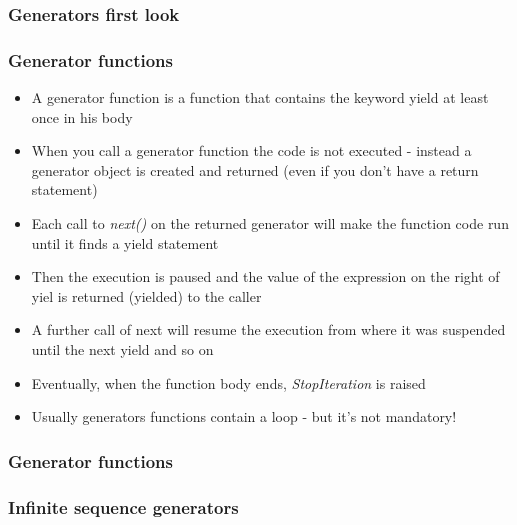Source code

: \documentclass[9pt]{beamer}
\begin{document}
\begin{frame}
  \frametitle{Generators first look}
  
\end{frame}


\begin{frame}
  \frametitle{Generator functions}
  
  \begin{itemize}
    \item A \alert{generator function} is a function that contains the keyword \alert{yield} at
          least once in his body
    \item When you call a generator function the code is not executed - instead
          a generator object is created and returned (even if you don't have a return statement)
    \item Each call to \emph{next()} on the returned generator will make the function code 
          run until it finds a yield statement
    \item Then the execution is paused and the value of the expression on the right 
          of yiel is returned (yielded) to the caller
    \item A further call of next will resume the execution from where it was suspended
          until the next yield and so on
    \item Eventually, when the function body ends, \emph{StopIteration} is raised
    \item Usually generators functions contain a loop - but it's not mandatory!
  \end{itemize}
  
\end{frame}


\begin{frame}
  \frametitle{Generator functions}
  
\end{frame}


\begin{frame}
  \frametitle{Infinite sequence generators}
  
\end{frame}
\end{document}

********************

▸ **TASK TO COMPLETE**
A word-for-word reprint of the listing above is needed, minus the pictures.

▸ **ANSWER TO THE PROBLEM**
Source code

: \documentclass[9pt]{beamer}
\begin{document}
\begin{frame}
  \frametitle{Generators first look}
  
\end{frame}


\begin{frame}
  \frametitle{Generator functions}
  
  \begin{itemize}
    \item A \alert{generator function} is a function that contains the keyword \alert{yield} at
          least once in his body
    \item When you call a generator function the code is not executed - instead
          a generator object is created and returned (even if you don't have a return statement)
    \item Each call to \emph{next()} on the returned generator will make the function code 
          run until it finds a yield statement
    \item Then the execution is paused and the value of the expression on the right 
          of yiel is returned (yielded) to the caller
    \item A further call of next will resume the execution from where it was suspended
          until the next yield and so on
    \item Eventually, when the function body ends, \emph{StopIteration} is raised
    \item Usually generators functions contain a loop - but it's not mandatory!
  \end{itemize}
  
\end{frame}


\begin{frame}
  \frametitle{Generator functions}
  
\end{frame}


\begin{frame}
  \frametitle{Infinite sequence generators}
  
\end{frame}
\end{document}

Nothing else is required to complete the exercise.